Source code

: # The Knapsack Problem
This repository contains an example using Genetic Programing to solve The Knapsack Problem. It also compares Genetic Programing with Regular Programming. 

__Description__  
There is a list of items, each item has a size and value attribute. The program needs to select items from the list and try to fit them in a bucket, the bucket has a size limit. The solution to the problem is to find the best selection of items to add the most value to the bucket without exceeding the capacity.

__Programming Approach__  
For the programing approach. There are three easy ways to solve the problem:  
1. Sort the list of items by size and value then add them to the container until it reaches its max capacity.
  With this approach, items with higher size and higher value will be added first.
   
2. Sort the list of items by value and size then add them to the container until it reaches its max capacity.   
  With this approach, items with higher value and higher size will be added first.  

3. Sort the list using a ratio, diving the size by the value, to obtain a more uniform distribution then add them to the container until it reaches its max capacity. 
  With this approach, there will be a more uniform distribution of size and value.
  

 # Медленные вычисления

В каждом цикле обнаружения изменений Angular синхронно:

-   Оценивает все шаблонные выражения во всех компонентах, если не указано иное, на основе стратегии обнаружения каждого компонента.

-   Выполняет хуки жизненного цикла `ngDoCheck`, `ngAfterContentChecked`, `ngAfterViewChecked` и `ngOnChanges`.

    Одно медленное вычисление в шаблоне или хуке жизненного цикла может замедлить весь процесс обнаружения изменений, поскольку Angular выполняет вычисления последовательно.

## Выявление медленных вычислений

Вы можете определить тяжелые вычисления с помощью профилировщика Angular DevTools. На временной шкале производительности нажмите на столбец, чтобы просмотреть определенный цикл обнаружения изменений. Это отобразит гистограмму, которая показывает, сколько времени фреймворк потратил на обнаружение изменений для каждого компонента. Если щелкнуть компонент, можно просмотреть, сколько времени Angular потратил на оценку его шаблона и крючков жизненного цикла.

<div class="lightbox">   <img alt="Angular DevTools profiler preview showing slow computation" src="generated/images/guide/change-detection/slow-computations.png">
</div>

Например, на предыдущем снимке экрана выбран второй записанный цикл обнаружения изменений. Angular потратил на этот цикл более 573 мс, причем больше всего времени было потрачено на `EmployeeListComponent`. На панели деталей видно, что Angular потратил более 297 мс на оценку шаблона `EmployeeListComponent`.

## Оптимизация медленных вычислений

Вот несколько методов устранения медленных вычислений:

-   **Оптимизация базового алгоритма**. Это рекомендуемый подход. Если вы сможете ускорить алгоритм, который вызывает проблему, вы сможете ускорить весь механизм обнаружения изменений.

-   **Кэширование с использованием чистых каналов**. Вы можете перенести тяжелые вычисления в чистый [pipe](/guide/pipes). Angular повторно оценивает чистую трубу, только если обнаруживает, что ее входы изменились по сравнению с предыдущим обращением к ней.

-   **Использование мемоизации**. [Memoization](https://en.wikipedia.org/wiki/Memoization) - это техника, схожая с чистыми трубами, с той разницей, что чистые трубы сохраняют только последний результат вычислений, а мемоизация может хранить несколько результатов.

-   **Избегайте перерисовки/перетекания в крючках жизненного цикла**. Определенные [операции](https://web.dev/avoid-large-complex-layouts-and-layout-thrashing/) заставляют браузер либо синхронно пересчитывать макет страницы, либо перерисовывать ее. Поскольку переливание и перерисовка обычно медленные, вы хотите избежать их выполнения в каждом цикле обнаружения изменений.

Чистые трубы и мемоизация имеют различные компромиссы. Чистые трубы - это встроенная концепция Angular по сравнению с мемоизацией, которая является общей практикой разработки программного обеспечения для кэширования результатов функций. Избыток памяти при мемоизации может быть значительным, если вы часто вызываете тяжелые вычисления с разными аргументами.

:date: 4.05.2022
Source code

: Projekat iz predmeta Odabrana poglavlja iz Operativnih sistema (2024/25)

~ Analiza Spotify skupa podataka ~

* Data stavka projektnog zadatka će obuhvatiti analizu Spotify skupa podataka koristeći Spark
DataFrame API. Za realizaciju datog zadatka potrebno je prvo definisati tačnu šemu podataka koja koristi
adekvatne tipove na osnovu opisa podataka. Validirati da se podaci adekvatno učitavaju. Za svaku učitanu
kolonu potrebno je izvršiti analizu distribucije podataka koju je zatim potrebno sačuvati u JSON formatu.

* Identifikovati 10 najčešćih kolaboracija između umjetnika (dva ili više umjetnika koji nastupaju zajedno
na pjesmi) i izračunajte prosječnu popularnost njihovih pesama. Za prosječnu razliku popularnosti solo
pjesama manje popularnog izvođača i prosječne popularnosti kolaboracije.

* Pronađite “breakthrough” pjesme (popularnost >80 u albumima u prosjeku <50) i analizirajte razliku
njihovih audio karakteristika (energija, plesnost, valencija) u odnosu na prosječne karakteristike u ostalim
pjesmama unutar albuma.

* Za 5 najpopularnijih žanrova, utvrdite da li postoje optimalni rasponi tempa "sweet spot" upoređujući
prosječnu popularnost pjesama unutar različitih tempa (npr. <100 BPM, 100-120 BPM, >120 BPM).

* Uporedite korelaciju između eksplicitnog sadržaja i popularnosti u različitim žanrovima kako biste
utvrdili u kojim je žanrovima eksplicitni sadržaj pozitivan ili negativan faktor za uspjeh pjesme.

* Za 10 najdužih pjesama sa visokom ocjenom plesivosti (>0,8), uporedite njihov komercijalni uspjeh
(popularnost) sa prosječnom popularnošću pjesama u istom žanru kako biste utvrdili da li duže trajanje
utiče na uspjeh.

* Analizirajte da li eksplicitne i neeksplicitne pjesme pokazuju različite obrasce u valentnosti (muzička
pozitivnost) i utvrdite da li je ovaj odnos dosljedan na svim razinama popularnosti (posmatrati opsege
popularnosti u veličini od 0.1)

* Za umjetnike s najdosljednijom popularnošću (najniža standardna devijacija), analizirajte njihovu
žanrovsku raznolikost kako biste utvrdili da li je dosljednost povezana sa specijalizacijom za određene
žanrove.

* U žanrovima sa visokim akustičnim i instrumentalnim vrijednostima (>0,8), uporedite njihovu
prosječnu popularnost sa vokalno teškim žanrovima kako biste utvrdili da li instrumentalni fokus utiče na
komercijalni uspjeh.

Aim of the task:
Only the lines from the start of the material through the line containing "There is a list" should be repeated, and they should be repeated exactly.

Output for this exercise:
Source code

: # The Knapsack Problem
This repository contains an example using Genetic Programing to solve The Knapsack Problem. It also compares Genetic Programing with Regular Programming. 

__Description__  
There is a list of items, each item has a size and value attribute. The program needs to select items from the list and try to fit them in a bucket, the bucket has a size limit. The solution to the problem is to find the best selection of items to add the most value to the bucket without exceeding the capacity.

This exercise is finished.